◆ Task to complete
Please repeat the records exactly. The pictures are to be left out.

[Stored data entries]
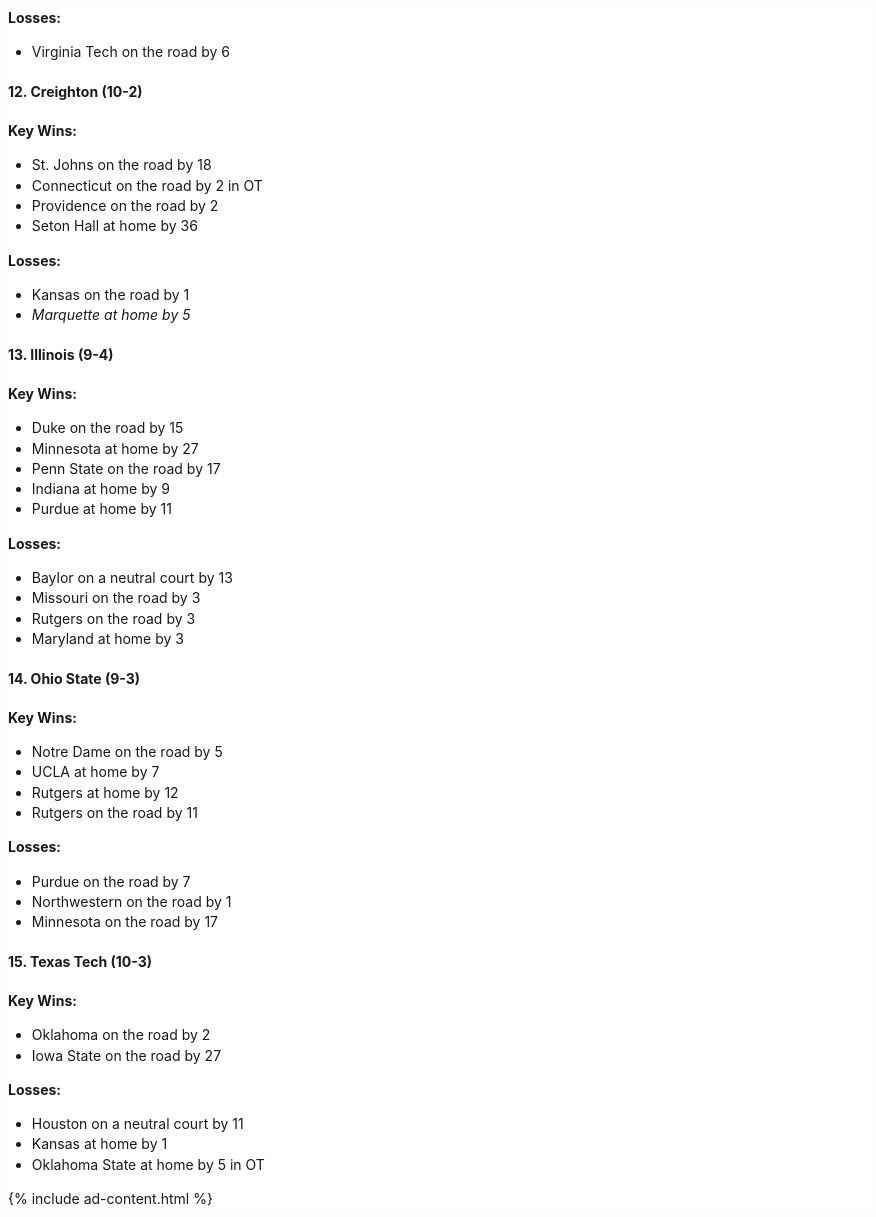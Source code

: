 **Losses:**
 - Virginia Tech on the road by 6

#### 12. Creighton (10-2)

**Key Wins:**
 - St. Johns on the road by 18
 - Connecticut on the road by 2 in OT
 - Providence on the road by 2
 - Seton Hall at home by 36

**Losses:**
 - Kansas on the road by 1
 - *Marquette at home by 5*

#### 13. Illinois (9-4)

**Key Wins:**
 - Duke on the road by 15
 - Minnesota at home by 27
 - Penn State on the road by 17
 - Indiana at home by 9
 - Purdue at home by 11

**Losses:**
 - Baylor on a neutral court by 13
 - Missouri on the road by 3
 - Rutgers on the road by 3
 - Maryland at home by 3

#### 14. Ohio State (9-3)

**Key Wins:**
 - Notre Dame on the road by 5
 - UCLA at home by 7
 - Rutgers at home by 12
 - Rutgers on the road by 11

**Losses:**
 - Purdue on the road by 7
 - Northwestern on the road by 1
 - Minnesota on the road by 17

#### 15. Texas Tech (10-3)

**Key Wins:**
 - Oklahoma on the road by 2
 - Iowa State on the road by 27

**Losses:**
 - Houston on a neutral court by 11
 - Kansas at home by 1
 - Oklahoma State at home by 5 in OT

{% include ad-content.html %}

◆ Result of the exercise
Source code

: **Losses:**
 - Virginia Tech on the road by 6

#### 12. Creighton (10-2)

**Key Wins:**
 - St. Johns on the road by 18
 - Connecticut on the road by 2 in OT
 - Providence on the road by 2
 - Seton Hall at home by 36

**Losses:**
 - Kansas on the road by 1
 - *Marquette at home by 5*

#### 13. Illinois (9-4)

**Key Wins:**
 - Duke on the road by 15
 - Minnesota at home by 27
 - Penn State on the road by 17
 - Indiana at home by 9
 - Purdue at home by 11

**Losses:**
 - Baylor on a neutral court by 13
 - Missouri on the road by 3
 - Rutgers on the road by 3
 - Maryland at home by 3

#### 14. Ohio State (9-3)

**Key Wins:**
 - Notre Dame on the road by 5
 - UCLA at home by 7
 - Rutgers at home by 12
 - Rutgers on the road by 11

**Losses:**
 - Purdue on the road by 7
 - Northwestern on the road by 1
 - Minnesota on the road by 17

#### 15. Texas Tech (10-3)

**Key Wins:**
 - Oklahoma on the road by 2
 - Iowa State on the road by 27

**Losses:**
 - Houston on a neutral court by 11
 - Kansas at home by 1
 - Oklahoma State at home by 5 in OT

{% include ad-content.html %}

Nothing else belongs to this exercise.